Sesame-Peanut Bars

For those of you who told me I would love Portland, Maine, you were right! For those of you who haven’t been there yet, go ahead and go. You’ll love it.

We arrived on a Thursday afternoon after taking a red eye from Los Angeles (that connected in Chicago where we missed our connection by 15 minutes), and instead of crashing in our hotel room when we finally got there, we decided to eat lunch. It was a good decision. Matt’s sister and then fiancé, now husband (Hi, Jonny!) took us to Miyake, a beautiful sushi restaurant in downtown Portland. And though Miyake isn’t exactly kid-friendly, the staff was very kind to us anyway. (Also, Teddy loved the miso soup, the blueberries in their house salad, and the pork belly Matt ordered.) (Don’t worry. Teddy’s not a total food snob, yet. A lot of his dinners are two string cheeses and fruit.)

Afterward, on our walk back to the hotel, we picked up something I eternally crave in the summer and something that is borderline impossible to find here in Los Angeles: a soft-serve chocolate and vanilla twist cone. Then, as if that wasn’t enough, we swung by Standard Baking Co. and picked up some pastries—just, you know, to have in our room in case we got hungry. One of the items we picked up was their granola bar. It would be the first of many granola bars that I purchased from them during our five days in Portland. These granola bars are also what I wanted to eat this Sunday back in Los Angeles though the craving wasn’t strong enough to get me to go to the store for the missing ingredients to actually make them. Instead, I decided to settle for the above sesame-peanut bars—the ingredients for which I did have on hand. And honestly, these managed to fit the bill…for now.
Other highlights of the trip, apart from spending time with family at the rehearsal (lobster) dinner and gorgeous wedding right there on the water, were our lunches at Eventide and Central Provisions
Also, while we were away, mom.me aired the first two videos we did with them. Both feature simple recipes (and Teddy), which is kind of the Bon Appétempt normal these days, wouldn’t you say? (You may recognize the famous plum cake.) Point being, I’m obsessed with simple recipes, e.g., these sesame-peanut bars. And if you have any you want to share with me, please do! I’ve recently realized that most of my go-to simple recipes revolve around starch, cheese, and sauce. Not that there’s anything wrong with that, but I think we could stand to mix it up a little.

In the mean time, I’ll be bringing the pasta water to boil.

Sesame-Peanut Bars via Bon Appétit

unsalted butter (for pan)
1¼ cups white and/or black sesame seeds
¾ cup unsweetened shredded coconut
¼ cup unsalted, roasted peanuts (I used cashews.)
¼ teaspoon kosher salt
¼ cup honey
2 tablespoons creamy peanut butter
¼ teaspoon vanilla extract

Preheat oven to 350°. Butter an 8x8" glass baking dish; line with parchment paper, leaving a generous overhang on all sides.
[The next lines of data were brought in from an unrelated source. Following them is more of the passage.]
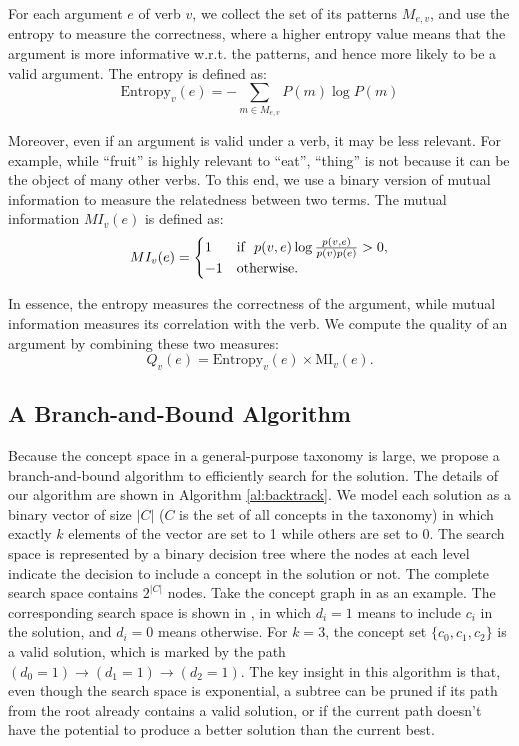 For each argument $e$ of verb $v$, we collect the set of its patterns
$M_{e,v}$, and
use the entropy to measure the correctness, where a higher
entropy value means that the argument is more informative w.r.t.
the patterns, and hence more likely to be a valid argument.
The entropy is defined as:
\begin{equation}
\text{Entropy}_v(e)=-\sum_{m\in M_{e,v}}{P(m)\log{P(m)}}
\end{equation}

Moreover, even if an argument is valid under a verb, it may be
less relevant. For example, while ``fruit'' is highly relevant to ``eat'',
``thing'' is not because it can be the object of many other verbs.
To this end, we use a binary version of mutual information to
measure the relatedness between two terms.
The mutual information $MI_v(e)$ is defined as:
\begin{equation}
MI_v(e)=
\begin{cases}
1 & \mbox{if}~\ p(v,e)\log \frac{p(v,e)}{p(v)p(e)}> 0,\\
-1 & \rm{otherwise}.
\end{cases}
\end{equation}

In essence, the entropy measures the correctness of the argument, while
mutual information measures its correlation with the verb.
We compute the quality of an argument by combining these two measures:
\begin{equation}
Q_v(e)=\text{Entropy}_v(e)\times \text{MI}_v(e).
\label{eq:qe}
\end{equation}

\subsection{A Branch-and-Bound Algorithm}
\label{sec:bb}
Because the concept space in a general-purpose taxonomy is large,
we propose a branch-and-bound algorithm to efficiently search for the solution.
The details of our algorithm are shown in Algorithm \ref{al:backtrack}.
We model each solution as a binary vector of size $|C|$ ($C$ is
the set of all concepts in the taxonomy) in which exactly
$k$ elements of the vector are set to 1 while others are set to 0.
The search space is represented by a binary decision tree
where the nodes at each level indicate the decision to include a concept in
the solution or not. The complete search space contains $2^{|C|}$ nodes.
Take the concept graph in  as an example.
The corresponding search space is shown in ,
in which $d_i=1$ means to include $c_i$ in the solution, and $d_i=0$ means
otherwise. For $k=3$, the concept set $\{c_0,c_1,c_2\}$ is
a valid solution, which is marked by the path
$(d_0=1) \rightarrow (d_1=1) \rightarrow (d_2=1)$. The key insight in this algorithm
is that, even though the search space is exponential, a subtree can be
pruned if its path from the root already contains a valid solution, or
if the current path doesn't have the potential to produce a better solution
than the current best.

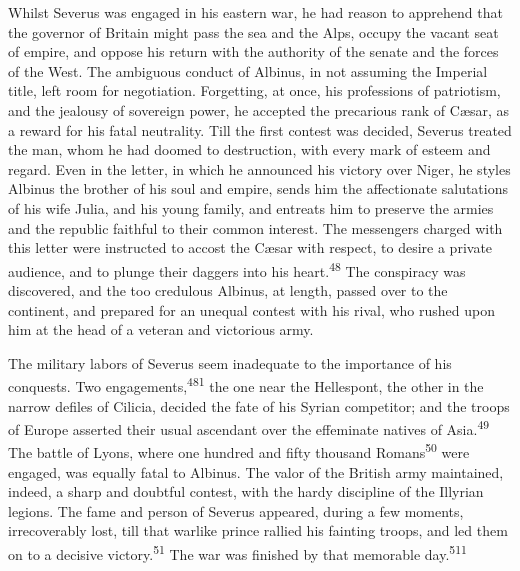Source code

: 



Whilst Severus was engaged in his eastern war, he had reason to
apprehend that the governor of Britain might pass the sea and the
Alps, occupy the vacant seat of empire, and oppose his return
with the authority of the senate and the forces of the West. The
ambiguous conduct of Albinus, in not assuming the Imperial title,
left room for negotiation. Forgetting, at once, his professions
of patriotism, and the jealousy of sovereign power, he accepted
the precarious rank of Cæsar, as a reward for his fatal
neutrality. Till the first contest was decided, Severus treated
the man, whom he had doomed to destruction, with every mark of
esteem and regard. Even in the letter, in which he announced his
victory over Niger, he styles Albinus the brother of his soul and
empire, sends him the affectionate salutations of his wife Julia,
and his young family, and entreats him to preserve the armies and
the republic faithful to their common interest. The messengers
charged with this letter were instructed to accost the Cæsar with
respect, to desire a private audience, and to plunge their
daggers into his heart.\textsuperscript{48} The conspiracy was discovered, and the
too credulous Albinus, at length, passed over to the continent,
and prepared for an unequal contest with his rival, who rushed
upon him at the head of a veteran and victorious army.


The military labors of Severus seem inadequate to the importance
of his conquests. Two engagements,\textsuperscript{481} the one near the
Hellespont, the other in the narrow defiles of Cilicia, decided
the fate of his Syrian competitor; and the troops of Europe
asserted their usual ascendant over the effeminate natives of
Asia.\textsuperscript{49} The battle of Lyons, where one hundred and fifty
thousand Romans\textsuperscript{50} were engaged, was equally fatal to Albinus.
The valor of the British army maintained, indeed, a sharp and
doubtful contest, with the hardy discipline of the Illyrian
legions. The fame and person of Severus appeared, during a few
moments, irrecoverably lost, till that warlike prince rallied his
fainting troops, and led them on to a decisive victory.\textsuperscript{51} The
war was finished by that memorable day.\textsuperscript{511}

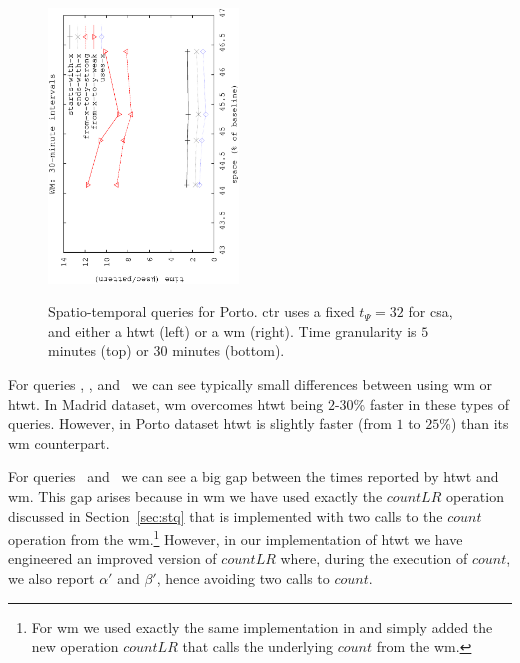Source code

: \begin{figure}[!ht]
\begin{center}
			{\includegraphics[angle=-90,width=0.45\textwidth]{figures_synt/porto_wm30.eps}}
			
			
			
		\end{center}
		\vspace{-0.3cm}
		\caption{Spatio-temporal queries for Porto. \acrshort{ctr} uses a fixed $t_{\Psi}=32$ for \acrlong{csa}, 
			and either a \acrlong{htwt} (left) or a \acrlong{wm} (right). 
			Time granularity is $5$ minutes (top) or $30$ minutes (bottom). 
		}
		\label{fig:portost}
	\end{figure}





	For queries \Tswx, \Tewx, and \Tux\ we can see typically small differences between using \gls{wm} or \gls{htwt}. In 
	Madrid dataset, \gls{wm} overcomes \gls{htwt} being $2$-$30$\% faster in these types of queries. 
	However, in Porto dataset \gls{htwt} is slightly 
	faster (from $1$ to $25$\%) than its \gls{wm} counterpart.

	For queries \Tfxtys\ and \Tfxtyw\ we can see a big gap between the times reported by \gls{htwt} and \gls{wm}.
	This gap arises because in \gls{wm} we have used exactly the $countLR$ operation discussed in Section~\ref{sec:stq}
	that is implemented with two calls to the $count$ operation from the \gls{wm}.\footnote{For \gls{wm} we used exactly the same 
		implementation in \cite{CNO15} and simply added the new operation $countLR$ that calls the underlying $count$ from the
		\gls{wm}. }  
	However, in our implementation of
	\gls{htwt} we have engineered an improved version of $countLR$ where, during the execution of $count$, we also report
	$\alpha'$ and  $\beta'$, hence avoiding two calls to $count$.
	 
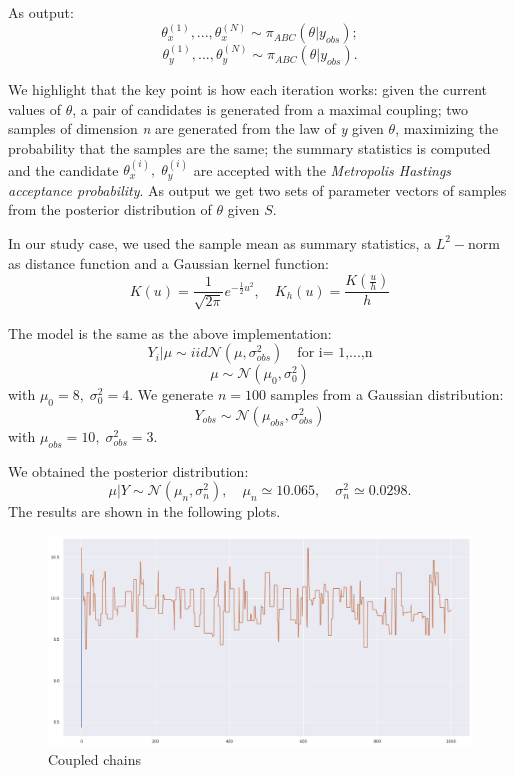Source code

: \documentclass {article}
\begin{document}
As output: 
$$\theta_{x}^{(1)},...,\theta_{x}^{(N)}\sim \pi_{ABC} (\theta|y_{obs});$$
$$\theta_{y}^{(1)},...,\theta_{y}^{(N)} \sim \pi_{ABC} (\theta|y_{obs}).$$


\vspace{0.2cm}
We highlight that the key point is how each iteration works:
given the current values of $\theta$, a pair of candidates is generated from a maximal coupling; two samples of dimension \emph{n} are generated from the law of \emph{y} given $\theta$, maximizing the probability that the samples are the same;
the summary statistics is computed and the candidate $\theta_x ^{(i)}, \; \theta_y ^{(i)}$ are accepted with the \emph{Metropolis Hastings acceptance probability}. As output  we get two sets of parameter vectors of samples from the posterior distribution of $\theta$ given $S$.

In our study case, we used the sample mean as summary statistics, a $L^2-$norm as distance function and a Gaussian kernel function:
	$$
K(u) = 
\frac{1}{\sqrt{2\pi}} e^{-\frac{1}{2}u^2}, 
\quad K_h(u) 
= \frac{K(\frac u h)}{h}
$$ 

The model is the same as the above implementation: 
$$ Y_i | \mu \sim{iid} \mathcal{N}(\mu, \sigma_{obs} ^2) \quad \text{for i= 1,...,n} $$
$$ \mu  \sim \mathcal{N}(\mu_0, \sigma_0^2)$$
with $\mu_0 = 8, \; \sigma^2_0 = 4$.
We generate $n= 100$ samples from a Gaussian distribution:
$$
Y_{obs} \sim \mathcal{N}(\mu_{obs}, \sigma_{obs} ^2)
$$
with
$
\mu_{obs} = 10, \;
\sigma_{obs} ^2 = 3
$.

We obtained the posterior distribution:
$$  
\mu | Y \sim \mathcal{N}(\mu_n, \sigma^2_n), 
\quad \mu_n  \simeq 10.065,
\quad \sigma^2_n \simeq 0.0298.
$$
The results are shown in the following plots.
\begin{figure}[h!]
	\centering
	\includegraphics[width=\textwidth]{abc_coupling/2catabccoupling}	
	\caption{Coupled chains}
	\label{complete1}
	
\end{figure}
\end{document}
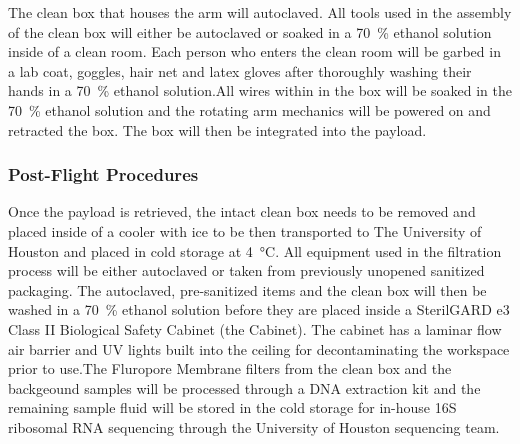 The clean box that houses the arm  will autoclaved. All tools used in the assembly of the clean box will either be autoclaved or soaked in a \SI{70}{\percent} ethanol solution inside of a clean room. Each person who enters the clean room will be garbed in a lab coat, goggles, hair net and latex gloves after thoroughly washing their hands in a \SI{70}{\percent} ethanol solution.All wires within in the box will be soaked in the \SI{70}{\percent} ethanol solution and the rotating arm mechanics will be powered on and retracted the box. The box will then be integrated into the payload. 
\subsubsection{Post-Flight Procedures}

Once the payload is retrieved, the intact clean box needs to be removed and placed inside of a cooler with ice to be then transported to The University of Houston and placed in cold storage at \SI{4}{\celsius}. All equipment used in the filtration process will be either autoclaved or taken from previously unopened sanitized packaging. The autoclaved, pre-sanitized items and the clean box will then be washed in a \SI{70}{\percent} ethanol solution before they are placed inside a SterilGARD e3 Class II Biological Safety Cabinet (the Cabinet). The cabinet has a laminar flow air barrier and UV lights built into the ceiling for decontaminating the workspace prior to use.The Fluropore Membrane filters from the clean box and the backgeound samples will be processed through a DNA extraction kit and the remaining sample fluid will be stored in the cold storage for in-house 16S ribosomal RNA sequencing through the University of Houston sequencing team.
Mix sesame seeds, coconut, peanuts, and salt in a large bowl. Mix honey, peanut butter, and vanilla in a small bowl. Add to sesame seed mixture and mix well. 

Scrape mixture into prepared baking dish; press firmly into an even layer. Bake until golden brown around the edges, 20–25 minutes. Transfer to a wire rack and let cool until firm, 30–40 minutes. Lift out of baking dish (if it starts to crumble, let cool longer) and cut into 16 bars. Let cool completely.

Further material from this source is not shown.